Windows 10’s Windows Hello face authentication one of the most innovative conveniences in Windows 10—but only a handful of new PCs have the depth-sensing cameras needed to use it. Tobii’s eyeX eye tracker is about to change all that.

Tobii said Wednesday that a firmware update to its $129 peripheral allows the device to recognize your face and log you in, duplicating the functionality of cameras built into the Microsoft Surface Book and other devices.

Tobii’s eyeX isn’t a dedicated biometric login device, but an “eye mouse” of sorts, a sensor bar that mounts on your laptop or monitor, bouncing light off your retinas to track your eyes as they move over the screen. 

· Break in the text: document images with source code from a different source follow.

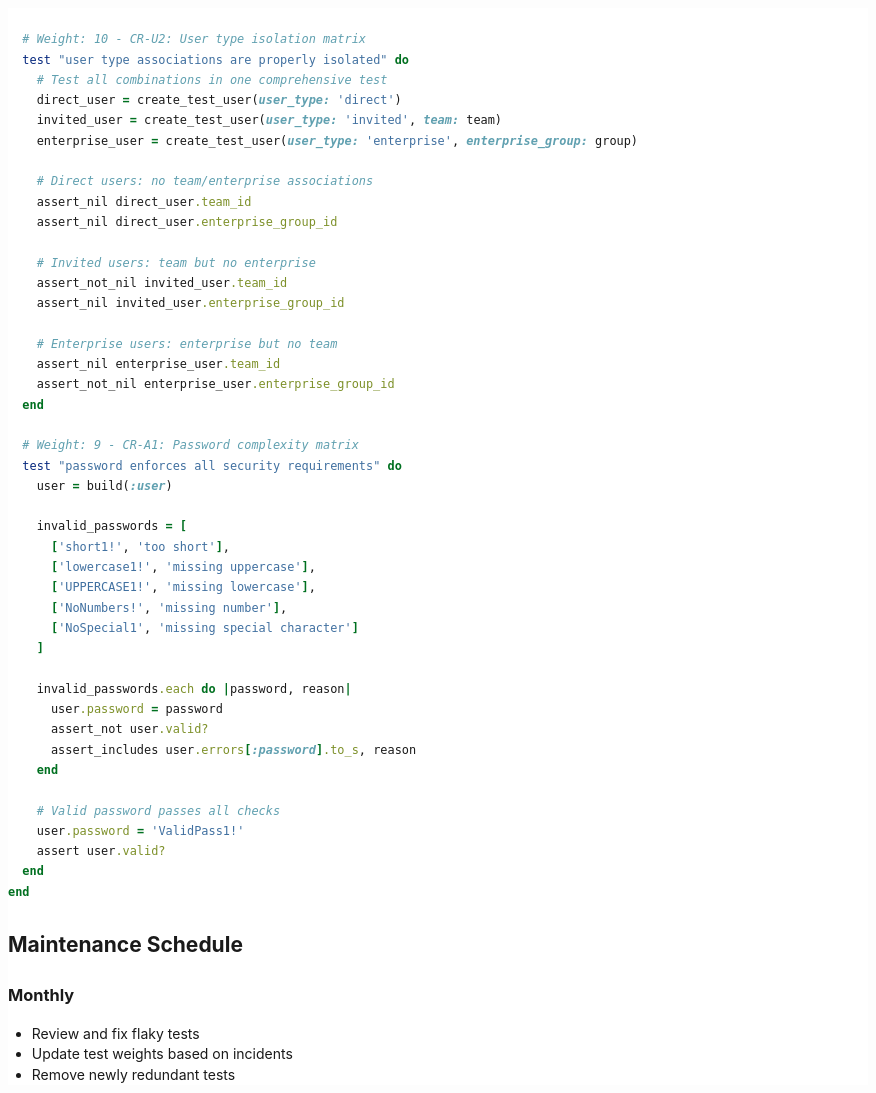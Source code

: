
 ```ruby
  
  # Weight: 10 - CR-U2: User type isolation matrix
  test "user type associations are properly isolated" do
    # Test all combinations in one comprehensive test
    direct_user = create_test_user(user_type: 'direct')
    invited_user = create_test_user(user_type: 'invited', team: team)
    enterprise_user = create_test_user(user_type: 'enterprise', enterprise_group: group)
    
    # Direct users: no team/enterprise associations
    assert_nil direct_user.team_id
    assert_nil direct_user.enterprise_group_id
    
    # Invited users: team but no enterprise
    assert_not_nil invited_user.team_id
    assert_nil invited_user.enterprise_group_id
    
    # Enterprise users: enterprise but no team
    assert_nil enterprise_user.team_id
    assert_not_nil enterprise_user.enterprise_group_id
  end
  
  # Weight: 9 - CR-A1: Password complexity matrix
  test "password enforces all security requirements" do
    user = build(:user)
    
    invalid_passwords = [
      ['short1!', 'too short'],
      ['lowercase1!', 'missing uppercase'],
      ['UPPERCASE1!', 'missing lowercase'],
      ['NoNumbers!', 'missing number'],
      ['NoSpecial1', 'missing special character']
    ]
    
    invalid_passwords.each do |password, reason|
      user.password = password
      assert_not user.valid?
      assert_includes user.errors[:password].to_s, reason
    end
    
    # Valid password passes all checks
    user.password = 'ValidPass1!'
    assert user.valid?
  end
end
```

## Maintenance Schedule

### Monthly
- Review and fix flaky tests
- Update test weights based on incidents
- Remove newly redundant tests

Why this matters: We all despise typing in complicated passwords. Hello's facial recognition capability eliminates the hassle (and it can also use fingerprint readers), but the eyeX is the first third-party device that can bring that capability to older PCs   PCWorld is currently testing the eyeX, and so far, the Hello experience with this third-party device appears to be every bit as solid as the cameras in the Surface Book or Surface Pro 4.

Software adds new functionality

The update was released Wednesday as part of version 2.0.3 of the TobiiX Controller Core firmware, which also reworks the eyeX software into a more consumer-friendly interface. To test its performance, I set up the eyeX with a Lenovo Yoga 12, which runs Windows 10 but lacks a depth camera.  

Mark Hachman

Tobii’s updates software for the eyeX eye tracker includes new Windows functions.

I’ve used Windows Hello with a Surface Book and Surface Pro for several weeks. Trying Windows Hello via eyeX, I've noticed no difference in the ability of the camera to recognize me, with the same approximate latency of a second or so that the Surface Book’s camera requires.

The new software also enables the eyeX camera to control other Windows 10 functions, including the application switcher, Action Center notifications, and even Snap Assist. Other improvements: You can look at a text box on a webpage (Google Chrome natively supports the eyeX eye tracker) and swipe down on your touchpad, and only the box that you’re looking at will shift.

Right now, the eyeX is one of the few standalone peripherals that enables Windows Hello logins. The Intel/Creative RealSense device is still just a development kit. But the RealSense camera is essentially a development kit; the eyeX is a product—and one that just got a lot better.